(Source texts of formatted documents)
______________________________

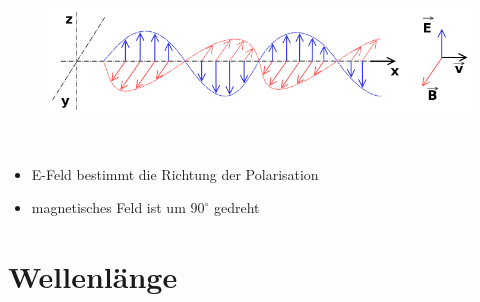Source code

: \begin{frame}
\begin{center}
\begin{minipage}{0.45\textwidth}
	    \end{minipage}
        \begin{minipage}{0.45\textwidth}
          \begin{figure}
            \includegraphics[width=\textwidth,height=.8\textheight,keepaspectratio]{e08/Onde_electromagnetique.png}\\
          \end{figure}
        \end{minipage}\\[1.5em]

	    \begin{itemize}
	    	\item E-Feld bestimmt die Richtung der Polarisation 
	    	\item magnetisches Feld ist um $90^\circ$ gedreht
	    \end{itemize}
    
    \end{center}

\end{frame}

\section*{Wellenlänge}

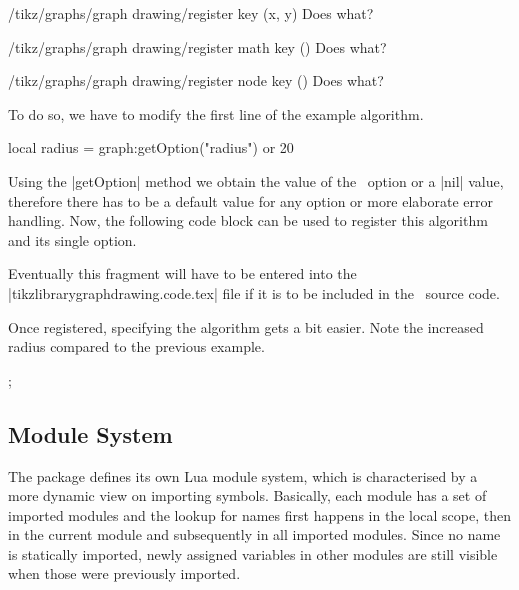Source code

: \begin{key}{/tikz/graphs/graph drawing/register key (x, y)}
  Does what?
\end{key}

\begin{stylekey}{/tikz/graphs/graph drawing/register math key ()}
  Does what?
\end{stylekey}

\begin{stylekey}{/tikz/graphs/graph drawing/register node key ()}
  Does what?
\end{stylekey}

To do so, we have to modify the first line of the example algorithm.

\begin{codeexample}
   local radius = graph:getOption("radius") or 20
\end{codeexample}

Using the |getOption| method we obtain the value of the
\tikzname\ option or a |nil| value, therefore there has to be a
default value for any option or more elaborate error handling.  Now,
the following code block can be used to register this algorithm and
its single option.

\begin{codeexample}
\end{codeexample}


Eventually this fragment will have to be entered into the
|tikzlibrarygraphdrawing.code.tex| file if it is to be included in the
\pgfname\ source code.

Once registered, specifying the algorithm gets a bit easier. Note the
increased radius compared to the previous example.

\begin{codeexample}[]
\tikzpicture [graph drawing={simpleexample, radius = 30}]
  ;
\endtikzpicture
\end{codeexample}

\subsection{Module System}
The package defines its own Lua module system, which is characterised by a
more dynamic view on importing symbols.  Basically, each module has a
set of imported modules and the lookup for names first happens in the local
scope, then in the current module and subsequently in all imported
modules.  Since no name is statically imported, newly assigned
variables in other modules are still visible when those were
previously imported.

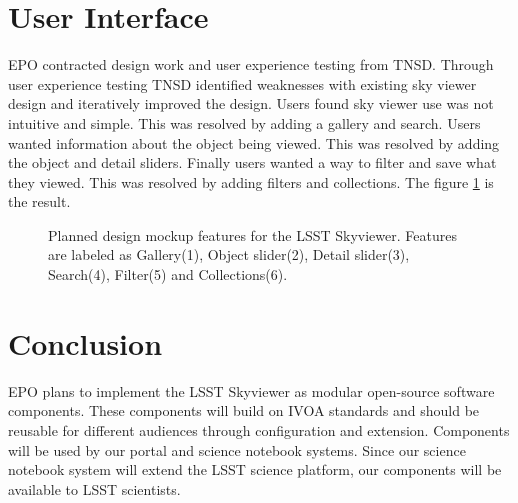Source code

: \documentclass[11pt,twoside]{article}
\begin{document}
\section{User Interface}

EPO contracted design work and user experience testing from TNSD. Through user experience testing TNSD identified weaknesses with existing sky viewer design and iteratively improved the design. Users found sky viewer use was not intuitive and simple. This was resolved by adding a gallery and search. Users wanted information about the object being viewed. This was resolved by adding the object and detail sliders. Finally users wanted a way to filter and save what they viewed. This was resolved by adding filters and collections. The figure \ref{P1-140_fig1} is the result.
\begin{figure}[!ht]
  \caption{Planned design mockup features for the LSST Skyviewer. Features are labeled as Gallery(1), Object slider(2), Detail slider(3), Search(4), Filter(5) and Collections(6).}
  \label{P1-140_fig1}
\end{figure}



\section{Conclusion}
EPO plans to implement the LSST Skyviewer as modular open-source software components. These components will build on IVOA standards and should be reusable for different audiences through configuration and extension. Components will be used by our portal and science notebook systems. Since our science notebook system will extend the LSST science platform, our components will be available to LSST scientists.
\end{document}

______________________________

### What this task involves
Transcribe the records verbatim and omit the images.

### Expected answer
Source code

: \begin{frame}
\begin{center}
\begin{minipage}{0.45\textwidth}
	    \end{minipage}
        \begin{minipage}{0.45\textwidth}
          \begin{figure}
            \includegraphics[width=\textwidth,height=.8\textheight,keepaspectratio]{e08/Onde_electromagnetique.png}\\
          \end{figure}
        \end{minipage}\\[1.5em]

	    \begin{itemize}
	    	\item E-Feld bestimmt die Richtung der Polarisation 
	    	\item magnetisches Feld ist um $90^\circ$ gedreht
	    \end{itemize}
    
    \end{center}

\end{frame}

\section*{Wellenlänge}

Source code

: \begin{key}{/tikz/graphs/graph drawing/register key (x, y)}
  Does what?
\end{key}

\begin{stylekey}{/tikz/graphs/graph drawing/register math key ()}
  Does what?
\end{stylekey}

\begin{stylekey}{/tikz/graphs/graph drawing/register node key ()}
  Does what?
\end{stylekey}

To do so, we have to modify the first line of the example algorithm.

\begin{codeexample}
   local radius = graph:getOption("radius") or 20
\end{codeexample}

Using the |getOption| method we obtain the value of the
\tikzname\ option or a |nil| value, therefore there has to be a
default value for any option or more elaborate error handling.  Now,
the following code block can be used to register this algorithm and
its single option.

\begin{codeexample}
\end{codeexample}


Eventually this fragment will have to be entered into the
|tikzlibrarygraphdrawing.code.tex| file if it is to be included in the
\pgfname\ source code.

Once registered, specifying the algorithm gets a bit easier. Note the
increased radius compared to the previous example.

\begin{codeexample}[]
\tikzpicture [graph drawing={simpleexample, radius = 30}]
  ;
\endtikzpicture
\end{codeexample}

\subsection{Module System}
The package defines its own Lua module system, which is characterised by a
more dynamic view on importing symbols.  Basically, each module has a
set of imported modules and the lookup for names first happens in the local
scope, then in the current module and subsequently in all imported
modules.  Since no name is statically imported, newly assigned
variables in other modules are still visible when those were
previously imported.

Source code

: \documentclass[11pt,twoside]{article}
\begin{document}
\section{User Interface}

EPO contracted design work and user experience testing from TNSD. Through user experience testing TNSD identified weaknesses with existing sky viewer design and iteratively improved the design. Users found sky viewer use was not intuitive and simple. This was resolved by adding a gallery and search. Users wanted information about the object being viewed. This was resolved by adding the object and detail sliders. Finally users wanted a way to filter and save what they viewed. This was resolved by adding filters and collections. The figure \ref{P1-140_fig1} is the result.
\begin{figure}[!ht]
  \caption{Planned design mockup features for the LSST Skyviewer. Features are labeled as Gallery(1), Object slider(2), Detail slider(3), Search(4), Filter(5) and Collections(6).}
  \label{P1-140_fig1}
\end{figure}



\section{Conclusion}
EPO plans to implement the LSST Skyviewer as modular open-source software components. These components will build on IVOA standards and should be reusable for different audiences through configuration and extension. Components will be used by our portal and science notebook systems. Since our science notebook system will extend the LSST science platform, our components will be available to LSST scientists.
\end{document}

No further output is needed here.